Mit der späten Tragödie des "König Lear" hat sich Aribert Reimann nicht nur einen der finstersten Stoffe von Shakespere vorgenommen, sondern sich auch an ein Stück herangewagt, an dem ein Komponist wie Verdi schon einmal gescheitert ist. Heute gilt Reimanns Oper als Klassiker der Avantgarde – und das nicht ohne Grund.
Bildquelle: Bayerische Staatsoper/Sabine Töpffer
Das "Taufbecken" für den Uraufführungserfolg von "Lear" ist das Münchner Nationaltheater. An einem Festspielabend des Jahres 1978, am 9. Juli, brachte Intendant August Everding mit der Oper von Aribert Reimann ein Auftragswerk der Bayerischen Staatsoper auf die Bühne. Es sollte, blickt man heute zurück, der größte Opern-Hit der letzten 50 Jahre werden. Viele Häuser interessieren sich dafür, landauf und landab. Trotz immenser Anforderungen an Sänger und Sängerinnen, trotz des großen Orchesterapparats mit Riesen-Schlagwerk.
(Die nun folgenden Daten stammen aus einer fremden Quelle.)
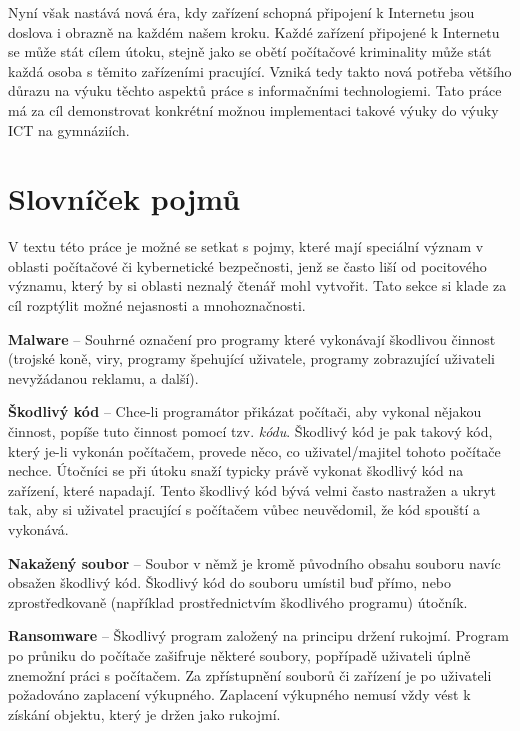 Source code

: \documentclass[a4paper, 12pt]{article}
\begin{document}
Nyní však nastává nová éra, kdy zařízení schopná připojení k Internetu jsou doslova i obrazně na každém našem kroku. Každé zařízení připojené k Internetu se může stát cílem útoku, stejně jako se obětí počítačové kriminality může stát každá osoba s těmito zařízeními pracující. Vzniká tedy takto nová potřeba většího důrazu na výuku těchto aspektů práce s informačními technologiemi. Tato práce má za cíl demonstrovat konkrétní možnou implementaci takové výuky do výuky ICT na gymnáziích.

\newpage
\section{Slovníček pojmů}
V textu této práce je možné se setkat s pojmy, které mají speciální význam v oblasti počítačové či kybernetické bezpečnosti, jenž se často liší od pocitového významu, který by si oblasti neznalý čtenář mohl vytvořit. Tato sekce si klade za cíl rozptýlit možné nejasnosti a mnohoznačnosti.

\textbf{Malware} -- Souhrné označení pro programy které vykonávají škodlivou činnost (trojské koně, viry, programy špehující uživatele, programy zobrazující uživateli nevyžádanou reklamu, a další).

\textbf{Škodlivý kód} -- Chce-li programátor přikázat počítači, aby vykonal nějakou činnost, popíše tuto činnost pomocí tzv. \textit{kódu}. Škodlivý kód je pak takový kód, který je-li vykonán počítačem, provede něco, co uživatel/majitel tohoto počítače nechce. Útočníci se při útoku snaží typicky právě vykonat škodlivý kód na zařízení, které napadají. Tento škodlivý kód bývá velmi často nastražen a ukryt tak, aby si uživatel pracující s počítačem vůbec neuvědomil, že kód spouští a vykonává.

\textbf{Nakažený soubor} -- Soubor v němž je kromě původního obsahu souboru navíc obsažen škodlivý kód. Škodlivý kód do souboru umístil buď přímo, nebo zprostředkovaně (například prostřednictvím škodlivého programu) útočník.

\textbf{Ransomware} -- Škodlivý program založený na principu držení rukojmí. Program po průniku do počítače zašifruje některé soubory, popřípadě uživateli úplně znemožní práci s počítačem. Za zpřístupnění souborů či zařízení je po uživateli požadováno zaplacení výkupného. Zaplacení výkupného nemusí vždy vést k získání objektu, který je držen jako rukojmí.
\end{document}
"Lear" ist ein Stück "Literatur-Oper". Das heißt: Im Libretto von Claus H. Henneberg ist so gut wie nichts verloren gegangen von der Qualität der textlichen Vorlage von Shakespeare. Musik und Gesang setzen die Worte extrem intensiv und expressiv um. Die Vertonung verstärkt den Ausdruck des Schauspiels in markerschütternden Klängen.
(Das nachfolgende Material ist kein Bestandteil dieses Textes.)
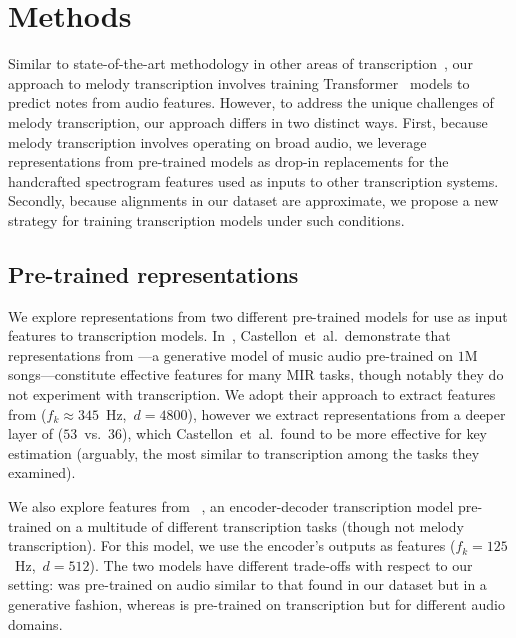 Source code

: \section{Methods}

Similar to state-of-the-art methodology in other areas of transcription~\cite{hawthorne2021sequence}, 
our approach to melody transcription involves training Transformer~\cite{vaswani2017attention} models to predict notes from audio features. 
However, to address the unique challenges of melody transcription, our approach differs in two distinct ways. 
First, because melody transcription involves operating on broad audio, we leverage representations from pre-trained models as drop-in replacements for the handcrafted spectrogram features used as inputs to other transcription systems. 
Secondly, because alignments in our dataset are approximate, we propose a new strategy for training transcription models under such conditions.

\subsection{Pre-trained representations}
\label{sec:representations}

We explore representations from two different pre-trained models for use as input features to transcription models.
In~\cite{castellon2021calm}, Castellon~et~al.\ demonstrate that representations from \jukebox---a generative model of music audio pre-trained on $1$M songs---constitute effective features for many MIR tasks, though notably they do not experiment with transcription. 
We adopt their approach to extract features from \jukebox{} (${f_k \approx 345}$~Hz,~${d = 4800}$), however we extract representations from a deeper layer of \jukebox{} ($53$~vs.~$36$), which Castellon~et~al.\ found to be more effective for key estimation (arguably, the most similar to transcription among the tasks they examined).

We also explore features from \mtthree~\cite{gardner2021mt3}, an encoder-decoder transcription model pre-trained on a multitude of different transcription tasks (though not melody transcription). 
For this model, we use the encoder's outputs as features (${f_k = 125}$~Hz,~${d = 512}$). 
The two models have different trade-offs with respect to our setting: \jukebox{} was pre-trained on audio similar to that found in our dataset but in a generative fashion, 
whereas \mtthree{} is pre-trained on transcription but for different audio domains.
Die Werke des englischen Dramatikers William Shakespeare haben viele Komponisten inspiriert. Manche dieser Vertonungen gehören für Dirigenten und Orchester zum etablierten Kernrepertoire der Klassik – etwa die Ouvertüre zum "Sommernachtstraum" von Felix Mendelssohn Bartholdy. Eine Partitur mit vergleichbarer Langzeitperspektive ist auch Reimanns "Lear". Obwohl das Werk eine der seelisch grausamsten Tragödien der Geschichte darstellt: die "Isolation des Menschen in totaler Einsamkeit, der Brutalität und Fragwürdigkeit des Lebens ausgesetzt", wie der Komponist Reimann es selbst beschrieb.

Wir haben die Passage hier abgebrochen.